How do I know if my hand numbness is carpal tunnel or something else?
True carpal tunnel syndrome affects the thumb, index finger, middle finger, and half of the ring finger. If your pinky finger is also numb or tingling, the median nerve is not the cause. That finger is served by a different nerve entirely. Other conditions, like thoracic outlet syndrome or a pinched nerve in the neck, can mimic carpal tunnel exactly. Getting a proper assessment is the only way to know for sure.
What does a chiropractor actually check during a carpal tunnel assessment?

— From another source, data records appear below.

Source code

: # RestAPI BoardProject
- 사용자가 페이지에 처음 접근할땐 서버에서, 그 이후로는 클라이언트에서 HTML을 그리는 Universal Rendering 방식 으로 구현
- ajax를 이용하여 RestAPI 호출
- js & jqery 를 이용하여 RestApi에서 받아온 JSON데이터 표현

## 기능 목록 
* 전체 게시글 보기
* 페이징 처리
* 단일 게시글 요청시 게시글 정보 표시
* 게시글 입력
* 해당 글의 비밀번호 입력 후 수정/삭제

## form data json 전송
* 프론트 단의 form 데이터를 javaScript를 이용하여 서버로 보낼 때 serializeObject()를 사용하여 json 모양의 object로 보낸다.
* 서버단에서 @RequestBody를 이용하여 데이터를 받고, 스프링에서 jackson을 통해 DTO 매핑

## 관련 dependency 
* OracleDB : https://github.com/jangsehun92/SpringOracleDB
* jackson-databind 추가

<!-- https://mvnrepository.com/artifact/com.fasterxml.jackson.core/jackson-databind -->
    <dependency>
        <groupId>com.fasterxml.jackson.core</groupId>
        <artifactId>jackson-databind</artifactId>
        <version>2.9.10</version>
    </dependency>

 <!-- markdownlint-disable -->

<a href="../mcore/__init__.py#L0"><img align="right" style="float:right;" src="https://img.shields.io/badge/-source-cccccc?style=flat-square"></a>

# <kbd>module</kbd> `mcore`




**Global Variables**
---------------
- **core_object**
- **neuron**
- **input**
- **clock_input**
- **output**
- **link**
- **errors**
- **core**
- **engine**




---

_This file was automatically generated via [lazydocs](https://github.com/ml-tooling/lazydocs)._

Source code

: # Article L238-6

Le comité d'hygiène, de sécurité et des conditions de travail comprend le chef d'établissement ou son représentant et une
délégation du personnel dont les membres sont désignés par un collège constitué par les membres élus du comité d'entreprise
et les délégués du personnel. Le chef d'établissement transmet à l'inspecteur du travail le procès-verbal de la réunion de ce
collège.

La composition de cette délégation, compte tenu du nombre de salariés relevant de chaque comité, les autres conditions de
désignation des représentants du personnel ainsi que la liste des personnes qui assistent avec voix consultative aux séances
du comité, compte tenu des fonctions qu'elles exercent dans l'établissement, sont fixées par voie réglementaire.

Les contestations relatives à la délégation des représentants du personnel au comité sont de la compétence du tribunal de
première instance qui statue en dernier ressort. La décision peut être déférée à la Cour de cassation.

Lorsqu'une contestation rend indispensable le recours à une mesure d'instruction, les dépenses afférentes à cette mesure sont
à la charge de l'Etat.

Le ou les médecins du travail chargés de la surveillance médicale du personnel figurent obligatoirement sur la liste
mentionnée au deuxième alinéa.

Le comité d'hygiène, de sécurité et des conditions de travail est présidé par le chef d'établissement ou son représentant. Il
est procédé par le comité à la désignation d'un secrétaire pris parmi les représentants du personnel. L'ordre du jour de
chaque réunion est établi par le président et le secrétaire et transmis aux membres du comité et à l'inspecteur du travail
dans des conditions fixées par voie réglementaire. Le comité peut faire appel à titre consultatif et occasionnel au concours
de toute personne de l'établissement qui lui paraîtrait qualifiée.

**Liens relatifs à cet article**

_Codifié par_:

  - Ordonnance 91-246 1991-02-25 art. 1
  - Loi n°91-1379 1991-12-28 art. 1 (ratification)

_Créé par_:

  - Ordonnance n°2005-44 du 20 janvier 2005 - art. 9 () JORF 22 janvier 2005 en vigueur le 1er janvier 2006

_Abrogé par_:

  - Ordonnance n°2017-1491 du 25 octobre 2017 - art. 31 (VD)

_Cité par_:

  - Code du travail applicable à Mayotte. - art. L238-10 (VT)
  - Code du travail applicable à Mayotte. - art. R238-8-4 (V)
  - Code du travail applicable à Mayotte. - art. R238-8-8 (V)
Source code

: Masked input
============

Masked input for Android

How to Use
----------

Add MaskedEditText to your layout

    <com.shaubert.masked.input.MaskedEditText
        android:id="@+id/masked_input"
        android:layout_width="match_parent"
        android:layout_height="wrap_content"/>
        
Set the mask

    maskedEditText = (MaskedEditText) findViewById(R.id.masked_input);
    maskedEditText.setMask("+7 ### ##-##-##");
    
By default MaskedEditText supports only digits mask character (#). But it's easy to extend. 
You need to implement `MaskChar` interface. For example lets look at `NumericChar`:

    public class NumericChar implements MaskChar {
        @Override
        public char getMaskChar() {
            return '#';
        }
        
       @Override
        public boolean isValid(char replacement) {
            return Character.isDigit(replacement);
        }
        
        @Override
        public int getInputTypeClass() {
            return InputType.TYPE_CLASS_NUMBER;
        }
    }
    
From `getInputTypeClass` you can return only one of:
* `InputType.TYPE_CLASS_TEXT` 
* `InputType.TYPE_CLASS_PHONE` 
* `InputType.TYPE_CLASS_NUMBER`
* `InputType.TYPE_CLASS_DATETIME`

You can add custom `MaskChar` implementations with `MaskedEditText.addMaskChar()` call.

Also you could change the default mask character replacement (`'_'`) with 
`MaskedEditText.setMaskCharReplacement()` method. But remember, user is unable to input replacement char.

A chiropractor checks the entire path the median nerve travels, not just your wrist. That includes your neck, shoulders, collarbone area, elbows, forearms, and wrists. Your posture is also evaluated. Many Urbandale patients who sit at a desk with rounded shoulders and a forward head posture are loading the nerve from multiple points simultaneously. Our chiropractic care walks through how this full-pathway approach leads to better outcomes than wrist-only treatment.
Can bad posture from office work in Urbandale actually cause carpal tunnel symptoms?
Yes, posture plays a bigger role than most people expect. Sitting with rounded shoulders and your head pushed forward puts strain on the entire nerve pathway. By the time you feel numbness in your hand, the problem has often been building for months. Many people in Urbandale spend long hours at a desk and in a car each day. That combination creates the exact conditions that allow nerve compression to develop slowly over time.